Pois, apesar de ser negro
Não sou escravo
– Juan de Merida (Peles Negras Máscaras Brancas)

O racismo na sociedade brasileira se encontra nas mais diversas áreas. No mercado de trabalho a diferença entre negros e não negros é mais nítida. São os negros e as negras que ocupam os postos de trabalho mais precários e de maior rotatividade, que recebem os menores salários, e que estão mais sujeitos ao emprego informal e ao desemprego.

De acordo com IBGE, dois em cada três desempregados no país são negros ou pardos. Ao todo somos 63,7% dos que estão sem renda. Entre os ambulantes, 67% são negros, e a cada 4 pessoas negras, uma exerce esta função. Os negros também são maioria entre os trabalhadores domésticos e os que atuam por conta própria, com 66% e 55% respectivamente. Estes dados mostram o que todos já sabemos, os negros são maioria entre os trabalhadores menos remunerados.

A diferença salarial também é gritante. Os trabalhadores negros recebem em média R$ 1.513, enquanto os trabalhadores brancos ganham R$ 2.757. Ou seja, os negros recebem 56% menos dos que os brancos. A diferença salarial entre as mulheres negras e os homens brancos chega a 65%.

Durante os anos do governo do PT houve uma mudança no mercado de trabalho. Entre 2003 e 2015, o rendimento salarial dos trabalhadores negros cresceu 52%, enquanto a renda dos de pele branca foi menor, 25%. Porém, como tudo que envolve os treze anos de governo petista, esse crescimento também foi contraditório. Muitas das vagas de emprego criadas foram em locais de trabalho precários.

A terceirização, por exemplo, durante os governos do PT, saltou de 4 milhões para 12 milhões de trabalhadores contratados por meio deste regime jurídico. Os terceirizados são 25% da força de trabalho legalizada no país.

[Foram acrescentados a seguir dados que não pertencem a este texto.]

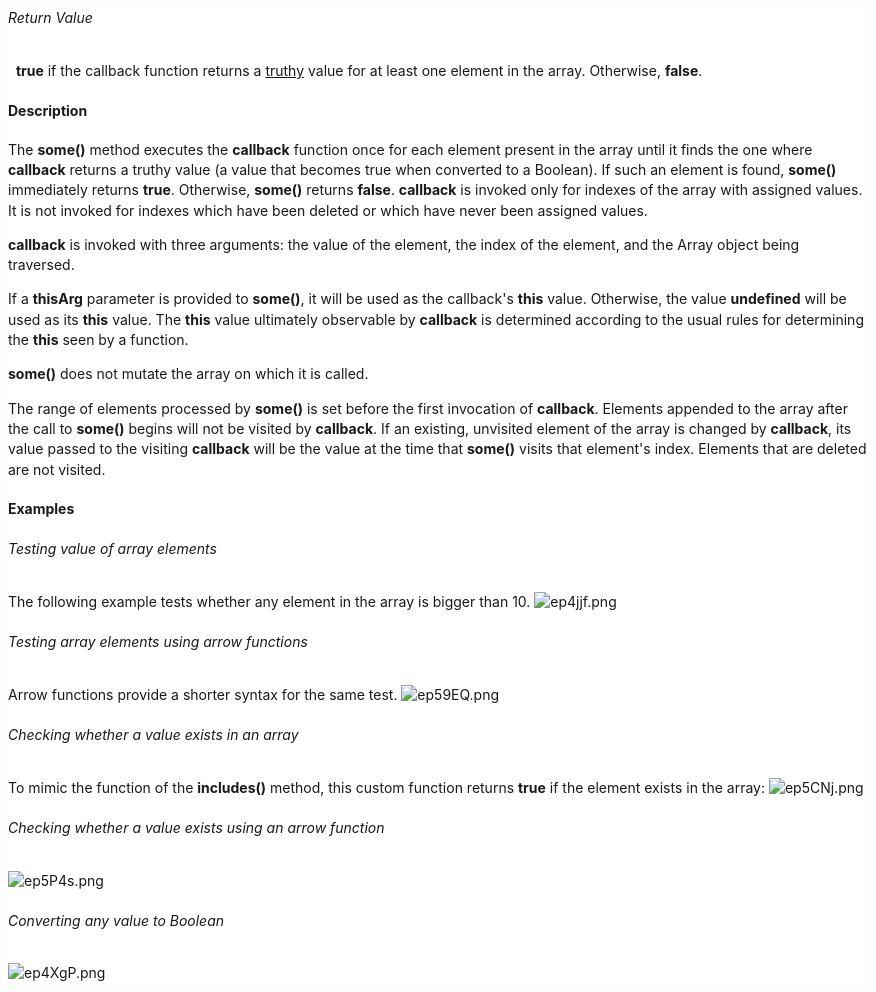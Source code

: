 
###### Return Value
&nbsp;&nbsp;<strong>true</strong> if the callback function returns a <ins>truthy</ins> value for at least one element in the array. Otherwise, <strong>false</strong>.

#### Description
The <strong>some()</strong> method executes the <strong>callback</strong> function once for each element present in the array until it finds the one where <strong>callback</strong> returns a truthy value (a value that becomes true when converted to a Boolean). If such an element is found, <strong>some()</strong> immediately returns <strong>true</strong>. Otherwise, <strong>some()</strong> returns <strong>false</strong>. <strong>callback</strong> is invoked only for indexes of the array with assigned values. It is not invoked for indexes which have been deleted or which have never been assigned values.

<strong>callback</strong> is invoked with three arguments: the value of the element, the index of the element, and the Array object being traversed.

If a <strong>thisArg</strong> parameter is provided to <strong>some()</strong>, it will be used as the callback's <strong>this</strong> value. Otherwise, the value <strong>undefined</strong> will be used as its <strong>this</strong> value. The <strong>this</strong> value ultimately observable by <strong>callback</strong> is determined according to the usual rules for determining the <strong>this</strong> seen by a function.

<strong>some()</strong> does not mutate the array on which it is called.

The range of elements processed by <strong>some()</strong> is set before the first invocation of <strong>callback</strong>. Elements appended to the array after the call to <strong>some()</strong> begins will not be visited by <strong>callback</strong>. If an existing, unvisited element of the array is changed by <strong>callback</strong>, its value passed to the visiting <strong>callback</strong> will be the value at the time that <strong>some()</strong> visits that element's index. Elements that are deleted are not visited.

#### Examples
###### Testing value of array elements
The following example tests whether any element in the array is bigger than 10.
![ep4jjf.png](https://s2.ax1x.com/2019/07/21/ep4jjf.png)

###### Testing array elements using arrow functions
Arrow functions provide a shorter syntax for the same test.
![ep59EQ.png](https://s2.ax1x.com/2019/07/21/ep59EQ.png)

###### Checking whether a value exists in an array
To mimic the function of the <strong>includes()</strong> method, this custom function returns <strong>true</strong> if the element exists in the array:
![ep5CNj.png](https://s2.ax1x.com/2019/07/21/ep5CNj.png)

###### Checking whether a value exists using an arrow function
![ep5P4s.png](https://s2.ax1x.com/2019/07/21/ep5P4s.png)

###### Converting any value to Boolean
![ep4XgP.png](https://s2.ax1x.com/2019/07/21/ep4XgP.png)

O fato das mudanças não seres estruturais fez com que o governo Temer, em sua busca de aumentar a taxa de lucro das empresas beneficiando os empresários, pudesse destruir os avanços conquistados.

A reforma trabalhista aprovada durante o governo Temer vai atacar em primeira linha os trabalhadores negros. Aos trabalhadores negros o capital entregou os postos de trabalho com menor inserção aos direitos trabalhistas e previdenciários. Com as reformas que foram aprovadas, a dificuldade para a reivindicação de direitos básicos se tornara muito mais difícil. Assim como os postos de trabalho que já eram precários, vão ficar ainda mais problemáticos.

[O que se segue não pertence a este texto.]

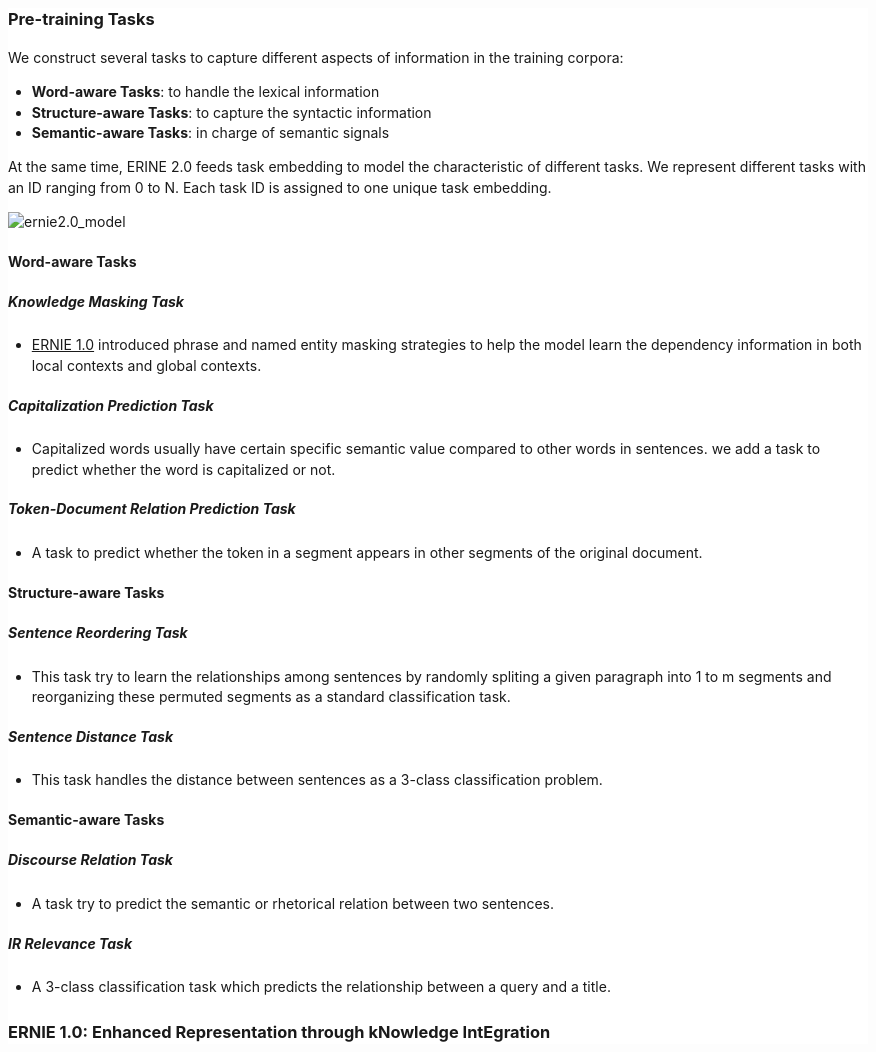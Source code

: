 ### Pre-training Tasks

We construct several tasks to capture different aspects of information in the training corpora:

- **Word-aware Tasks**: to handle the lexical information
- **Structure-aware Tasks**:  to capture the syntactic information
- **Semantic-aware Tasks**:  in charge of semantic signals

At the same time, ERINE 2.0 feeds task embedding to model the characteristic of different tasks. We represent different tasks with an ID ranging from 0 to N. Each task ID is assigned to one unique task embedding.

![ernie2.0_model](.metas/ernie2.0_model.png)


#### Word-aware Tasks

##### Knowledge Masking Task

- [ERNIE 1.0](https://arxiv.org/abs/1904.09223) introduced phrase and named entity masking strategies to help the model learn the dependency information in both local contexts and global contexts.

##### Capitalization Prediction Task

- Capitalized words usually have certain specific semantic value compared to other words in sentences. we add a task to predict whether the word is capitalized or not.

##### Token-Document Relation Prediction Task

- A task to predict whether the token in a segment appears in other segments of the original document.

#### Structure-aware Tasks

##### Sentence Reordering Task

- This task try to learn the relationships among sentences by randomly spliting a given paragraph into 1 to m segments and reorganizing these permuted segments as a standard classification task.

##### Sentence Distance Task

- This task handles the distance between sentences as a 3-class classification problem.

#### Semantic-aware Tasks

##### Discourse Relation Task

- A task try to predict the semantic or rhetorical relation between two sentences.

##### IR Relevance Task

- A 3-class classification task which predicts the relationship between a query and a title.


### ERNIE 1.0: **E**nhanced **R**epresentation through k**N**owledge **I**nt**E**gration
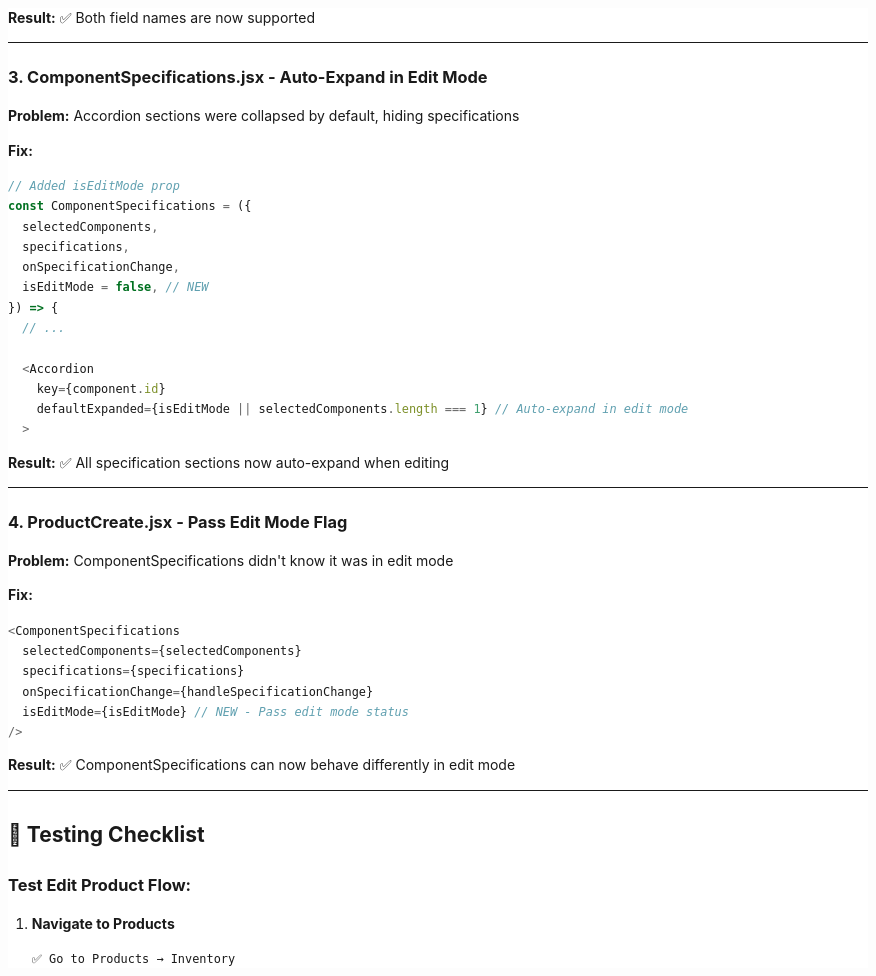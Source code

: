 **Result:** ✅ Both field names are now supported

---

### 3. **ComponentSpecifications.jsx** - Auto-Expand in Edit Mode
**Problem:** Accordion sections were collapsed by default, hiding specifications

**Fix:**
```javascript
// Added isEditMode prop
const ComponentSpecifications = ({
  selectedComponents,
  specifications,
  onSpecificationChange,
  isEditMode = false, // NEW
}) => {
  // ...
  
  <Accordion
    key={component.id}
    defaultExpanded={isEditMode || selectedComponents.length === 1} // Auto-expand in edit mode
  >
```

**Result:** ✅ All specification sections now auto-expand when editing

---

### 4. **ProductCreate.jsx** - Pass Edit Mode Flag
**Problem:** ComponentSpecifications didn't know it was in edit mode

**Fix:**
```javascript
<ComponentSpecifications
  selectedComponents={selectedComponents}
  specifications={specifications}
  onSpecificationChange={handleSpecificationChange}
  isEditMode={isEditMode} // NEW - Pass edit mode status
/>
```

**Result:** ✅ ComponentSpecifications can now behave differently in edit mode

---

## 🧪 Testing Checklist

### Test Edit Product Flow:

1. **Navigate to Products**
   ```
   ✅ Go to Products → Inventory
   ```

O governo Bolsonaro, o seu neoliberalismo e as promessas de destruição de direitos sociais e trabalhistas irão atingir primeiramente e prioritariamente os trabalhadores negros. Os trabalhos precários irão se alastrar, assim como a terceirização, isto significa que o conjunto da classe trabalhadora irá cada vez ser mais explorada para que a burguesia brasileira e internacional aumente suas taxas de lucros com a extração direita de mais valia. Os trabalhadores negros, que já tem uma situação de extrema exploração, irão ter sua situação ainda mais intensificada.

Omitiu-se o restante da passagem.